B. Sury, Indian Statistical Institute Bangalore, India

The classical Diophantine problem of determining which integers can be written as a sum of two rational cubes has a long history, from early works of Sylvester, Satg\´{e}, Selmer etc. and, up to recent work of Alp\”{o}ge-Bhargava-Shnidman. A conjecture attributed to Sylvester predicts that the primes >2 in the residue classes 2,5 mod 9 are not sums of two rational cubes, while those in the residue classes 4,7 or 8 mod 9 are. Primes which are 1 mod 9 may or may not be sums of two rational cube sums.

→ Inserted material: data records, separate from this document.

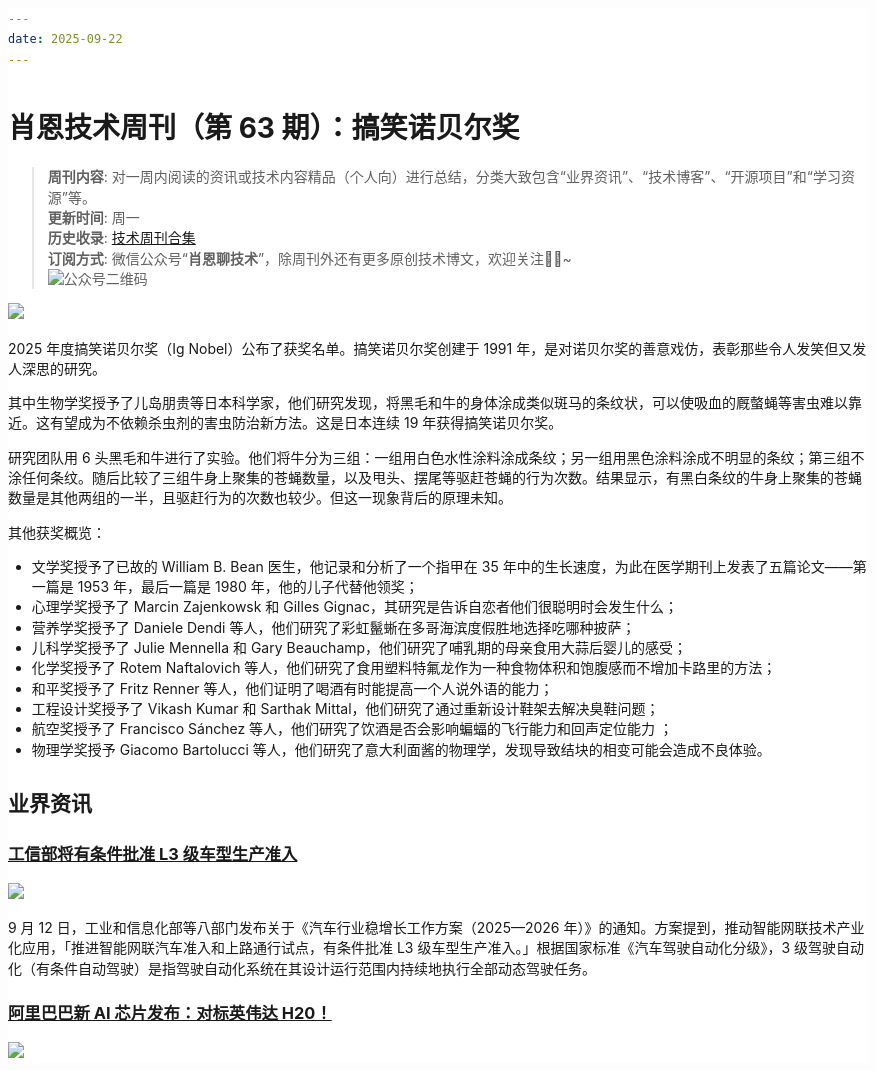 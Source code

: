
 ```yaml
---
date: 2025-09-22
---
```

# 肖恩技术周刊（第 63 期）：搞笑诺贝尔奖
> **周刊内容**: 对一周内阅读的资讯或技术内容精品（个人向）进行总结，分类大致包含“业界资讯”、“技术博客”、“开源项目”和“学习资源”等。<br>
> **更新时间**: 周一<br>
> **历史收录**: [技术周刊合集](https://mp.weixin.qq.com/mp/appmsgalbum?__biz=MzkwODY0ODQzOQ==&action=getalbum&album_id=3492416248238096386#wechat_redirect) <br>
> **订阅方式**: 微信公众号“**肖恩聊技术**”，除周刊外还有更多原创技术博文，欢迎关注👏🏻~<br>
> <img src="https://cdn.jsdelivr.net/gh/Xiaoxie1994/images/images/20241103221454.png" alt="公众号二维码" width="300">


![](https://cdn.jsdelivr.net/gh/shawnxie94/images/images/202509212333496.png)

2025 年度搞笑诺贝尔奖（Ig Nobel）公布了获奖名单。搞笑诺贝尔奖创建于 1991 年，是对诺贝尔奖的善意戏仿，表彰那些令人发笑但又发人深思的研究。 

其中生物学奖授予了儿岛朋贵等日本科学家，他们研究发现，将黑毛和牛的身体涂成类似斑马的条纹状，可以使吸血的厩螫蝇等害虫难以靠近。这有望成为不依赖杀虫剂的害虫防治新方法。这是日本连续 19 年获得搞笑诺贝尔奖。

研究团队用 6 头黑毛和牛进行了实验。他们将牛分为三组：一组用白色水性涂料涂成条纹；另一组用黑色涂料涂成不明显的条纹；第三组不涂任何条纹。随后比较了三组牛身上聚集的苍蝇数量，以及甩头、摆尾等驱赶苍蝇的行为次数。结果显示，有黑白条纹的牛身上聚集的苍蝇数量是其他两组的一半，且驱赶行为的次数也较少。但这一现象背后的原理未知。

其他获奖概览：

- 文学奖授予了已故的 William B. Bean 医生，他记录和分析了一个指甲在 35 年中的生长速度，为此在医学期刊上发表了五篇论文——第一篇是 1953 年，最后一篇是 1980 年，他的儿子代替他领奖；  
- 心理学奖授予了 Marcin Zajenkowsk 和 Gilles Gignac，其研究是告诉自恋者他们很聪明时会发生什么；  
- 营养学奖授予了 Daniele Dendi 等人，他们研究了彩虹鬣蜥在多哥海滨度假胜地选择吃哪种披萨；  
- 儿科学奖授予了 Julie Mennella 和 Gary Beauchamp，他们研究了哺乳期的母亲食用大蒜后婴儿的感受；  
- 化学奖授予了 Rotem Naftalovich 等人，他们研究了食用塑料特氟龙作为一种食物体积和饱腹感而不增加卡路里的方法；  
- 和平奖授予了 Fritz Renner 等人，他们证明了喝酒有时能提高一个人说外语的能力；  
- 工程设计奖授予了 Vikash Kumar 和 Sarthak Mittal，他们研究了通过重新设计鞋架去解决臭鞋问题；  
- 航空奖授予了 Francisco Sánchez 等人，他们研究了饮酒是否会影响蝙蝠的飞行能力和回声定位能力 ；
- 物理学奖授予 Giacomo Bartolucci 等人，他们研究了意大利面酱的物理学，发现导致结块的相变可能会造成不良体验。
## 业界资讯
### [工信部将有条件批准 L3 级车型生产准入](https://www.gov.cn/zhengce/zhengceku/202509/content_7040552.htm)
![](https://cdn.jsdelivr.net/gh/shawnxie94/images/images/202509212302461.png)

9 月 12 日，工业和信息化部等八部门发布关于《汽车行业稳增长工作方案（2025—2026 年）》的通知。方案提到，推动智能网联技术产业化应用，「推进智能网联汽车准入和上路通行试点，有条件批准 L3 级车型生产准入。」根据国家标准《汽车驾驶自动化分级》，3 级驾驶自动化（有条件自动驾驶）是指驾驶自动化系统在其设计运行范围内持续地执行全部动态驾驶任务。
### [阿里巴巴新 AI 芯片发布：对标英伟达 H20！](https://news.futunn.com/en/post/62202518/alibaba-s-new-ai-chip-unveiled-key-specifications-comparable-to)
![](https://cdn.jsdelivr.net/gh/shawnxie94/images/images/202509212256557.png)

We rephrase the problem in terms of elliptic curves, and use certain integral binary cubic forms to  prove unconditionally. that there are infinitely many primes in each of the residue classes 1 mod 9 and 8 mod 9 that are expressible as sums of two rational cubes.  More generally, we prove that every non-zero residue class a (mod q), for any prime q, contains infinitely many primes which are sums of two rational cubes.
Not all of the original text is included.